Guatemalan president takes office amid asylum deal controversy

Alejandro Giammattei has not stated his position on contentious deal that allows US to send asylum seekers to Guatemala.

Giammattei
Giammattei is sworn in during his inauguration ceremony at the National Theater in Guatemala City [Johan Ordonez/AFP]

Guatemala City – Guatemala‘s new president was sworn in on Tuesday amid protests against the outgoing leader and uncertainty over the future of an asylum deal with the United States.

Alejandro Giammattei, a doctor and former prison system director from the right-wing Vamos party, was sworn in for a four-year term on Tuesday night.

“This is the moment to rescue Guatemala from the absurd. It is the moment to combat corruption and malnutrition,” Giammattei said in his first speech as president.

“We will govern with decency, with honourability, and with ethical values,” he said.

Giammattei apologised for keeping guests waiting at the inauguration, which began five hours late largely due to complications and delays in the congressional transition earlier in the day.

He also reiterated several key campaign pledges. His promised presidential anti-corruption commission would be established at the outset of his presidency and his administration would soon present several legislative proposals, including reforms to designate street gangs as “terrorist” groups.

Giammattei takes over from the tumultuous presidency of Jimmy Morales, who kicked out a popular UN-backed anti-corruption commission after he and his party were accused of illegal campaign financing. He has denied any wrongdoing.

US asylum deal

The Morales administration also came under fire for signing an asylum cooperation agreement with the US last July. The deal allows the US to send asylum seekers from third countries to Guatemala, forcing them to request asylum there or return home.

The deal has been widely criticised in Central America and the US. Guatemala is now the top country of origin for migrants and asylum seekers apprehended at the US southern border. Tens of thousands flee violence, poverty and persecution in Guatemala every year.

“If they send us to Guatemala, they are sending us back to potential death,” Edwin*, a 37-year-old Honduran asylum seeker currently in Mexico with his family after fleeing extortion and death threats last year told Al Jazeera.

The US has sent more than 120 Honduran and Salvadoran asylum seekers to Guatemala since the implementation of the controversial agreement began last November. US officials have claimed they may also send Mexican asylum seekers to Guatemala, but Morales claimed he had not agreed to that.

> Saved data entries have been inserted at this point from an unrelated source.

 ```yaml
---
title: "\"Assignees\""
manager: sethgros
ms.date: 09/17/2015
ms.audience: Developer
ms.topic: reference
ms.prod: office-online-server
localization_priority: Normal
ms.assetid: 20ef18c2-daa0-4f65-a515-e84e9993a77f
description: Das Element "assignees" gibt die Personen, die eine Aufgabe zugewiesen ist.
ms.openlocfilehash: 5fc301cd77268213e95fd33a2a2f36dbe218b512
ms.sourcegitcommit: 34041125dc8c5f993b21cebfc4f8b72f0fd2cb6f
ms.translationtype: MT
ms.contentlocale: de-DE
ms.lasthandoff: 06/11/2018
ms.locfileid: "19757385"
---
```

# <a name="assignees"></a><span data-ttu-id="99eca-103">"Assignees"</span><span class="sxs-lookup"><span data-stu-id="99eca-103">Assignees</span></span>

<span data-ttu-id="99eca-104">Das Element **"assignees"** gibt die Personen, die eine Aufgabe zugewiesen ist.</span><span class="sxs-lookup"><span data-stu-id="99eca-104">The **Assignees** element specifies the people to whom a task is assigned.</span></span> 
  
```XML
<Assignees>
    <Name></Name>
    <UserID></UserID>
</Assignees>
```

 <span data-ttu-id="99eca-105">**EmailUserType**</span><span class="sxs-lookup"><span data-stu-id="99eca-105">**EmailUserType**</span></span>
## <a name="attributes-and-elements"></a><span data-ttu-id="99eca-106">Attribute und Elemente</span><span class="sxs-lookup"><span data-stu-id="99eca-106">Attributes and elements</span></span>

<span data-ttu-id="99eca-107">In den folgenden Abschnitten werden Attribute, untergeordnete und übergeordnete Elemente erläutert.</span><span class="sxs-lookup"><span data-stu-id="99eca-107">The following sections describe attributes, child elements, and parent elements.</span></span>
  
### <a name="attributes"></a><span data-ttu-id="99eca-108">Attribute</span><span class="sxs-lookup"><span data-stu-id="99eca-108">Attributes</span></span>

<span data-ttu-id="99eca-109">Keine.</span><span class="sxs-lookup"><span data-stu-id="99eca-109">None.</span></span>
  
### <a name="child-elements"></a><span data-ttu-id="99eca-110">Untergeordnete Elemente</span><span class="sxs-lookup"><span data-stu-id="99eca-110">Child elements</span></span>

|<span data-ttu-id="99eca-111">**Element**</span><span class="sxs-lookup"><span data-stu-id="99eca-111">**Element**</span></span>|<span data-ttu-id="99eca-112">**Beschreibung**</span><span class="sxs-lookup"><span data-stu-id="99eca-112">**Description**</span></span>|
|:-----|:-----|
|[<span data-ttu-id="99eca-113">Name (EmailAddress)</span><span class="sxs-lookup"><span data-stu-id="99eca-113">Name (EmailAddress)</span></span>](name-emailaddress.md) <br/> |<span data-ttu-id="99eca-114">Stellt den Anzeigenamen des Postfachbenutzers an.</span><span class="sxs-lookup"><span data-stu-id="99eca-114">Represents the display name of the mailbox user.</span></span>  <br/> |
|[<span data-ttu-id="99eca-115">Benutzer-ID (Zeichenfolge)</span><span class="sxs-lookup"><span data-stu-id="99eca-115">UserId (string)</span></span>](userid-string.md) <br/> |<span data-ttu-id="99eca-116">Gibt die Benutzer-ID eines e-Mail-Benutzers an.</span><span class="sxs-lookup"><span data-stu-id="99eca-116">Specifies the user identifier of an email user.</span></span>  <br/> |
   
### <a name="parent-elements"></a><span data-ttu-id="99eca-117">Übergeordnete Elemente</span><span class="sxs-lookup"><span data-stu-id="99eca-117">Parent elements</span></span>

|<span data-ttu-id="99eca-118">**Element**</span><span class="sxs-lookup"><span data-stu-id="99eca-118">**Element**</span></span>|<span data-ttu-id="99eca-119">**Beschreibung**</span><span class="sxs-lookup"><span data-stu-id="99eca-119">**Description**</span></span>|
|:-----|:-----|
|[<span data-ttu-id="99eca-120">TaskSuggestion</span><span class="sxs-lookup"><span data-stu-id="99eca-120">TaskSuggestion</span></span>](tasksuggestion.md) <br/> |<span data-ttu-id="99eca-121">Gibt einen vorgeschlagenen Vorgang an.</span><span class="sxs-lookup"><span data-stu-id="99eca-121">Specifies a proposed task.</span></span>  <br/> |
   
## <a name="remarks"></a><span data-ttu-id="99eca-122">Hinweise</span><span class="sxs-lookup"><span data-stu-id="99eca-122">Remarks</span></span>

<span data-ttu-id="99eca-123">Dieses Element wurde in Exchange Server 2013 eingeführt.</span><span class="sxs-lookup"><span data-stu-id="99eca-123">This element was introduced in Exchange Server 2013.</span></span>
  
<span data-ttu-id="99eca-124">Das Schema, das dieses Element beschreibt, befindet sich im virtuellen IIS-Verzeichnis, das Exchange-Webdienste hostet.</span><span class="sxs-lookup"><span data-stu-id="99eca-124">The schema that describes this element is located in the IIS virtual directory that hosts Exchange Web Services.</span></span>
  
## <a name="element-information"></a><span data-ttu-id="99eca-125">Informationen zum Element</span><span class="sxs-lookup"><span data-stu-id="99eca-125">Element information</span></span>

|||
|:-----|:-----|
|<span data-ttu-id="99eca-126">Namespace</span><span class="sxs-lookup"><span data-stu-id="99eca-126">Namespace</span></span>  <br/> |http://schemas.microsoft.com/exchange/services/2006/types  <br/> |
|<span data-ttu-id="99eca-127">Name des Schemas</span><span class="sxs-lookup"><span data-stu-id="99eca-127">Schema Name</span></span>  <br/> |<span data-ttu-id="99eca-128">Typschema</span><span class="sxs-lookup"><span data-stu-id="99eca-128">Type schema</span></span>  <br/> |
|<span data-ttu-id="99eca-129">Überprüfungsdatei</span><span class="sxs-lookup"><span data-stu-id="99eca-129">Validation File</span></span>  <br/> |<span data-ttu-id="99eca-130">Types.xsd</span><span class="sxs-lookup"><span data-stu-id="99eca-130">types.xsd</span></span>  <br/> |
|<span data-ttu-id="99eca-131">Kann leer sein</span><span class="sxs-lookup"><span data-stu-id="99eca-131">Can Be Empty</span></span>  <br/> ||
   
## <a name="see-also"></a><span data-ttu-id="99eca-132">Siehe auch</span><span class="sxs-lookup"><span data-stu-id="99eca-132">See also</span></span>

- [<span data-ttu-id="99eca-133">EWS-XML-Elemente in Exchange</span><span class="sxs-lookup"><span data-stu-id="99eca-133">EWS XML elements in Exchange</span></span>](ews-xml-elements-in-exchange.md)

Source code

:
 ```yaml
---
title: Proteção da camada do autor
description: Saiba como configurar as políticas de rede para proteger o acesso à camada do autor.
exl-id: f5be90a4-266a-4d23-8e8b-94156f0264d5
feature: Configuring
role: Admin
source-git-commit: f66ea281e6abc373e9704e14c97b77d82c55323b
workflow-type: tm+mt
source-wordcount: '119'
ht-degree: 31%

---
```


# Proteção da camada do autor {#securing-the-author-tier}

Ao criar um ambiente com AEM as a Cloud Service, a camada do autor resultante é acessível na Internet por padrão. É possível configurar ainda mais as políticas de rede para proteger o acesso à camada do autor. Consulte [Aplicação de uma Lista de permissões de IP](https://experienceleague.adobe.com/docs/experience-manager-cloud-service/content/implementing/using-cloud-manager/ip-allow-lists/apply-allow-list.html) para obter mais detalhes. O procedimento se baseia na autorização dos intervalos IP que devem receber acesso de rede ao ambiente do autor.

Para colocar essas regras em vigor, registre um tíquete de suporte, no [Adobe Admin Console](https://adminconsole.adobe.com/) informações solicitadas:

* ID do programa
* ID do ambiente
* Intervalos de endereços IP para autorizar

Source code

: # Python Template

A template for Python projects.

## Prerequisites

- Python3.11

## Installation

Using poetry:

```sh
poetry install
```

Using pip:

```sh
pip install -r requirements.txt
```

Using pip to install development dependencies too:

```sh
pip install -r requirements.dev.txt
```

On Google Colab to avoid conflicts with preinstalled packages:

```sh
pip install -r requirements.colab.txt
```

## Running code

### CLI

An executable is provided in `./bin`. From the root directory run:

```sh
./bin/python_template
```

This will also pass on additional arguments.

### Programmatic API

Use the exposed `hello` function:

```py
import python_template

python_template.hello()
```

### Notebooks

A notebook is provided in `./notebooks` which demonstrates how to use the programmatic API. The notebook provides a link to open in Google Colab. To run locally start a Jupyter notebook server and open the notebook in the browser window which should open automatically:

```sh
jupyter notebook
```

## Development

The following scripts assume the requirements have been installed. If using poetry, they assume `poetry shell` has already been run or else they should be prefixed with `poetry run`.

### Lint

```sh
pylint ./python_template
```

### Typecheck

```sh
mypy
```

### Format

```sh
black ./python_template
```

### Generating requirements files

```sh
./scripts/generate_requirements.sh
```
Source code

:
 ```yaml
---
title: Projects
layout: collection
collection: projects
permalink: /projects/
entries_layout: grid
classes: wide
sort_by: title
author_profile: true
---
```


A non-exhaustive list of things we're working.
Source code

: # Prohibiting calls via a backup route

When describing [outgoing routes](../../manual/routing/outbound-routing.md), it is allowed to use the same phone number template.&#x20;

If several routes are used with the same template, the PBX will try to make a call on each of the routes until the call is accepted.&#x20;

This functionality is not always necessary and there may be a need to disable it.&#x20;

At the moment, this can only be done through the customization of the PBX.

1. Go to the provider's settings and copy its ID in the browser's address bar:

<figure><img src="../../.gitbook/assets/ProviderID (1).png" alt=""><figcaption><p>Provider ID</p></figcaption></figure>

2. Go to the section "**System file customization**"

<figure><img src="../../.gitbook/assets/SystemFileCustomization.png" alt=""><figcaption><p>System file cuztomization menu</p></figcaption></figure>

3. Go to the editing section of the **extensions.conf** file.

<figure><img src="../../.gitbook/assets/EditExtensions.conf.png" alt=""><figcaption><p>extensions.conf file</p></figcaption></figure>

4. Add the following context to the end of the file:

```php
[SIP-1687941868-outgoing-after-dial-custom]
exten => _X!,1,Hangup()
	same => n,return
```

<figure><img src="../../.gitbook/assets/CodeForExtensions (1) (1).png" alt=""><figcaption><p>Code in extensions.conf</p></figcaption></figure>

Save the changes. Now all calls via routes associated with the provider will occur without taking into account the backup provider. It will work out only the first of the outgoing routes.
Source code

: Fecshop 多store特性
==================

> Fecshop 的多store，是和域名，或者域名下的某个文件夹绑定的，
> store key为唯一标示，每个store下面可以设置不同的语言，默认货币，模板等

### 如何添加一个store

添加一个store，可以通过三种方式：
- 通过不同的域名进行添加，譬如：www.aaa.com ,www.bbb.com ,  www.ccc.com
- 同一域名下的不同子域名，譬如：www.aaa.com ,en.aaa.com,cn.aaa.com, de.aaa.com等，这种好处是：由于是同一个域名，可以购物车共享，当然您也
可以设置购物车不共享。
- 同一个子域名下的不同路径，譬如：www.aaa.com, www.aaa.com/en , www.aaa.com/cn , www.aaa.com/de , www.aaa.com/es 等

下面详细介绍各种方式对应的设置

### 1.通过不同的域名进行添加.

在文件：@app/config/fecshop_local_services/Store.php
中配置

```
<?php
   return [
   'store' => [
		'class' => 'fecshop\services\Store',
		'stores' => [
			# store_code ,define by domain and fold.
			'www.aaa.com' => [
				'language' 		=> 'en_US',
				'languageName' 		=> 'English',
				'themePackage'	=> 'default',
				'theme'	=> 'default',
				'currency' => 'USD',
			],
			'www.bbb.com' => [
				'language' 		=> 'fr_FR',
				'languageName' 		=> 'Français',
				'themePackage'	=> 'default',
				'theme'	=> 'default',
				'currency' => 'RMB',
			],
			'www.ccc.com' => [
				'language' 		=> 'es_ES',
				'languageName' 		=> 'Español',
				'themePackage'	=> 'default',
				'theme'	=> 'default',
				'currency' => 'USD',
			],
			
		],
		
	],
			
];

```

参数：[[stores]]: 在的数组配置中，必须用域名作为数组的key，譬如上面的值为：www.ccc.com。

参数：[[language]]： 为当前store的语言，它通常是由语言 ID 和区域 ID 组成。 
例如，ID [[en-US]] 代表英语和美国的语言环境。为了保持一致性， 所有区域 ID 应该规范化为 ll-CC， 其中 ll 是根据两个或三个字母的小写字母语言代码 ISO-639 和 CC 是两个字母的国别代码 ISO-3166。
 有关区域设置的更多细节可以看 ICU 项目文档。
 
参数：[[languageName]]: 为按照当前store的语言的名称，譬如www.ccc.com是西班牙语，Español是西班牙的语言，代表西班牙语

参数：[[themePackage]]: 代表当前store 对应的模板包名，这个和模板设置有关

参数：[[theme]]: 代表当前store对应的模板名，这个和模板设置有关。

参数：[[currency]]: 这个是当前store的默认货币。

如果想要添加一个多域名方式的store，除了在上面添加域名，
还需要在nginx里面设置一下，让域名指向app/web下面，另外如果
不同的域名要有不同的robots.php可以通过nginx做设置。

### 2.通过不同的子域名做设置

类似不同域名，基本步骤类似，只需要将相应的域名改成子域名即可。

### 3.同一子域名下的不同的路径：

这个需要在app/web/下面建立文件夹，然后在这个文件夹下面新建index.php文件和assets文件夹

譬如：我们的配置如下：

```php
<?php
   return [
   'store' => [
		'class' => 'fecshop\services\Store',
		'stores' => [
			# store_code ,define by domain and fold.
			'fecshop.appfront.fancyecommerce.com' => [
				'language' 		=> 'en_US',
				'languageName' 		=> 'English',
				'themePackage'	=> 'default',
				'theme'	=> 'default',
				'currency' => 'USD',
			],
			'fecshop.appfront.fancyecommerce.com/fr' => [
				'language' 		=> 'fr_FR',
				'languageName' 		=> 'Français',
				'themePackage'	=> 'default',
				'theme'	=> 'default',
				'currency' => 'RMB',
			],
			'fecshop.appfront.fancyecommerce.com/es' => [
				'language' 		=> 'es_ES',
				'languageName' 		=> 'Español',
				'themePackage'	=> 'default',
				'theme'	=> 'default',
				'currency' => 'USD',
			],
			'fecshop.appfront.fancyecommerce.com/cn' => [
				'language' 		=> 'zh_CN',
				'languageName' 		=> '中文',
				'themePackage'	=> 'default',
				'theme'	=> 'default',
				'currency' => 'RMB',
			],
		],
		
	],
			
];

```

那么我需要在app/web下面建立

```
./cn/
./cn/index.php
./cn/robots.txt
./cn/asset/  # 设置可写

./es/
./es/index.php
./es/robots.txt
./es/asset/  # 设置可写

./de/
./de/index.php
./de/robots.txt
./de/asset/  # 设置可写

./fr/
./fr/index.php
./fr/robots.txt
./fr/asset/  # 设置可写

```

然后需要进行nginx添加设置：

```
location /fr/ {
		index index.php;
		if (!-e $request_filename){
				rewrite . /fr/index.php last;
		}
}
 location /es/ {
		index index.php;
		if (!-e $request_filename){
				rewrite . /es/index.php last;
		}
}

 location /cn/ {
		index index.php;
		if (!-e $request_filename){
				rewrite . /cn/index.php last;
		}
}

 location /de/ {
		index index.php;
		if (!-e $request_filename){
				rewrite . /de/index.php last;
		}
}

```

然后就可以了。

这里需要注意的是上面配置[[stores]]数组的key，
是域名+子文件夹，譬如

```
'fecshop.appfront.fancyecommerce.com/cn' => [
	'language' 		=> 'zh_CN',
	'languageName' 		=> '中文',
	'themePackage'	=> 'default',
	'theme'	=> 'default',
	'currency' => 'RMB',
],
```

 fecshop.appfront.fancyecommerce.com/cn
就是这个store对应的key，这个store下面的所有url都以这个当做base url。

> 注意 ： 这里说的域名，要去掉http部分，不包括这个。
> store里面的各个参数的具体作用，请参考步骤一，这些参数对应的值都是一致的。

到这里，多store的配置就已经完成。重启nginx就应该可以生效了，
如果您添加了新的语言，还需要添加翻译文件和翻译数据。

Giammattei does not yet have a clear position on the asylum cooperation deal. He initially criticised the way in which it came about and stated he would consider reforms. But during the entire five-month transition period, he called on Morales to share the agreement and annexe documents with him.

On Monday, a day before he took office, Giammattei said he still had not been given the documents. As soon as his team received and analysed them, he would announce his position, he added.

Giammattei met on Tuesday morning with US officials in Guatemala who were there to attend his inauguration. The small delegation included Chad Wolf, Acting Secretary of the Department of Homeland Security, the agency behind the asylum deal and similar agreements in the works with Honduras and El Salvador.

“The United States remains committed to working with President [Giammattei] and his cabinet to continue progress on security and stability in the region,” Wolf tweeted on Tuesday.

International attention remains focused on Giammattei, but for many Guatemalans, the importance of the inauguration was that it ended Morales’ term, and with it, his immunity from prosecution.

“There is profound indignation for the actions of his government,” longtime social movement activist Brenda Hernandez told Al Jazeera.

Hernandez and other protesters rallied all day outside the Central American Parliament headquarters to call for Morales’ immediate arrest for corruption before he could regain immunity upon induction into the regional body.

*The individual’s name has been changed to protect their identity.